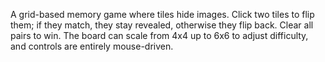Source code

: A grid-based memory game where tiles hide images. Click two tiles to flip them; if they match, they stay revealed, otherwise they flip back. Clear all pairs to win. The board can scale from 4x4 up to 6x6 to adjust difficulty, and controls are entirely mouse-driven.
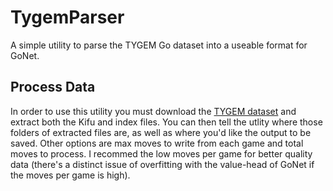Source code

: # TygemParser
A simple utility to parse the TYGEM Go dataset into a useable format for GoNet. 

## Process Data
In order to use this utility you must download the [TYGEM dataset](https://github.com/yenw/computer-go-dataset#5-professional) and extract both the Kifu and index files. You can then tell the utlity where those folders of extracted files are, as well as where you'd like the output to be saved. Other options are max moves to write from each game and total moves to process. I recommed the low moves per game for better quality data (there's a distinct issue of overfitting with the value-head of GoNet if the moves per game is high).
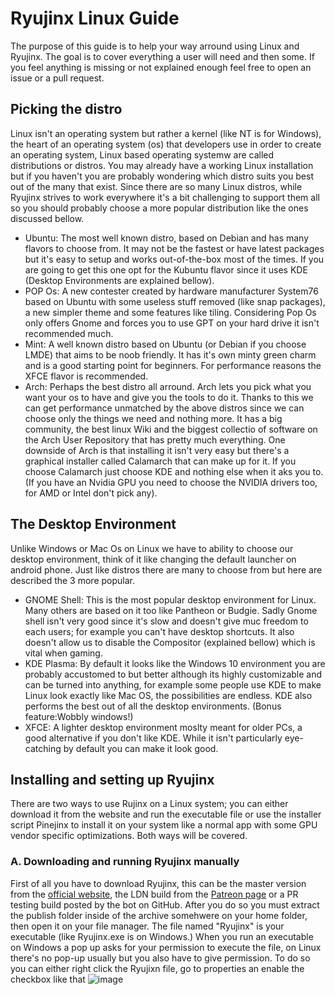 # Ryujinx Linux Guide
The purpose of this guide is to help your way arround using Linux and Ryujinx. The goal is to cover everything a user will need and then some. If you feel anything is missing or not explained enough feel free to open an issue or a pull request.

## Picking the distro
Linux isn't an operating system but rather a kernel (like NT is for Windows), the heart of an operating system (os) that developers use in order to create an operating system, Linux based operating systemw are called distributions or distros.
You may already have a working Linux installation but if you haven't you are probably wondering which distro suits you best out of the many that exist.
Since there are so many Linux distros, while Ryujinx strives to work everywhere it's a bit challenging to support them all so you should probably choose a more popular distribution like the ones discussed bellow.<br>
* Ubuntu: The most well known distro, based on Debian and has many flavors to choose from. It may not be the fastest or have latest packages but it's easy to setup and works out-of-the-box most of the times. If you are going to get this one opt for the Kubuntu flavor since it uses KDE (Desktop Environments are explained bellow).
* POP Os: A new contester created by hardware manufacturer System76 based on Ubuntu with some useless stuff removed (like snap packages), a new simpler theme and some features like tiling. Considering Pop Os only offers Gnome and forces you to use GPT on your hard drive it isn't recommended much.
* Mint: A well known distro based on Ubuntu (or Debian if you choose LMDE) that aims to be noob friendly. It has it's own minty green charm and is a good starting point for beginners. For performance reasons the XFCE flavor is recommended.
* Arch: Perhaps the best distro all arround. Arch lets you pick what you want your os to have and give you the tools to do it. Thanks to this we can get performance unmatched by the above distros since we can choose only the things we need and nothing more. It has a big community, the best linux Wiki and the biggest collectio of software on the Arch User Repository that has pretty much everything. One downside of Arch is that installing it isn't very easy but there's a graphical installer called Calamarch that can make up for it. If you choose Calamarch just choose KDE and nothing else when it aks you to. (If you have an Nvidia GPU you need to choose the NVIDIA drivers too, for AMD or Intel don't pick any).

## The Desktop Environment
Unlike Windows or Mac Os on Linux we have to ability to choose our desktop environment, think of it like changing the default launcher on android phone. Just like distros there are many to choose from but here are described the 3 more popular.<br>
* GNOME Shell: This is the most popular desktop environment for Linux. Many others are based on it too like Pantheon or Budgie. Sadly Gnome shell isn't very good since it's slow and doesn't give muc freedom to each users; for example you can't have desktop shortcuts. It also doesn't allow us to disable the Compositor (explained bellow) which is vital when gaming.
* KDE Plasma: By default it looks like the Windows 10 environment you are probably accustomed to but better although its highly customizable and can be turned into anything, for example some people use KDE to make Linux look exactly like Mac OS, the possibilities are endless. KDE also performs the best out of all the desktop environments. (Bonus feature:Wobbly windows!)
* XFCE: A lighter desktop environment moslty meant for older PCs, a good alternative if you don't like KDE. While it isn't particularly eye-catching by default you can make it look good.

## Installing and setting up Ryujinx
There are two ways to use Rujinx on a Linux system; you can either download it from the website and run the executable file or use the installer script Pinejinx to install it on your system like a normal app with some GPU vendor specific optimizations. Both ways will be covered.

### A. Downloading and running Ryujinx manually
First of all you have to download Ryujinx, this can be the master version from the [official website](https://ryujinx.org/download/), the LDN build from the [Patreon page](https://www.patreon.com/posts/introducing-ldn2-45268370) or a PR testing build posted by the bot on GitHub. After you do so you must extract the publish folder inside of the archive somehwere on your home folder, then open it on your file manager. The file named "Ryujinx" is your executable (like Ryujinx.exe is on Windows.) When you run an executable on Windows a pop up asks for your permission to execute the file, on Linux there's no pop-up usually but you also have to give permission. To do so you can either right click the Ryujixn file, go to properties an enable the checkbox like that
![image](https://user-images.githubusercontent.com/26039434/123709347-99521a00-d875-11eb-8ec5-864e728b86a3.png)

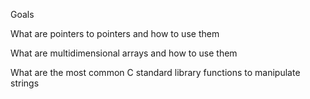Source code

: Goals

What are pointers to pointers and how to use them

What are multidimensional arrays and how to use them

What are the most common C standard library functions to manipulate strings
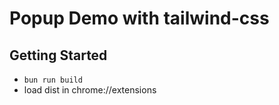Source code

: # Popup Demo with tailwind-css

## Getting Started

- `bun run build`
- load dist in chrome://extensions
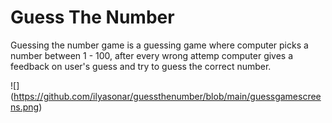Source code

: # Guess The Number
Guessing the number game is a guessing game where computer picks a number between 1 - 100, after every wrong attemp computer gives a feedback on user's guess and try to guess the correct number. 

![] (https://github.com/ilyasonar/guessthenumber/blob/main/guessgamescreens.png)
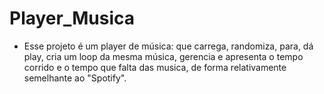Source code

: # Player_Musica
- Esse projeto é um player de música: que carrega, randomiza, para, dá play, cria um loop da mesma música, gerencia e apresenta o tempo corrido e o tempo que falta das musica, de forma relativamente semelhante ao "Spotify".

» TASK INSTRUCTIONS
After you work out how many lines in the material hold the word "flavor", please respond with that number alone.

» SOLVED PROBLEM
2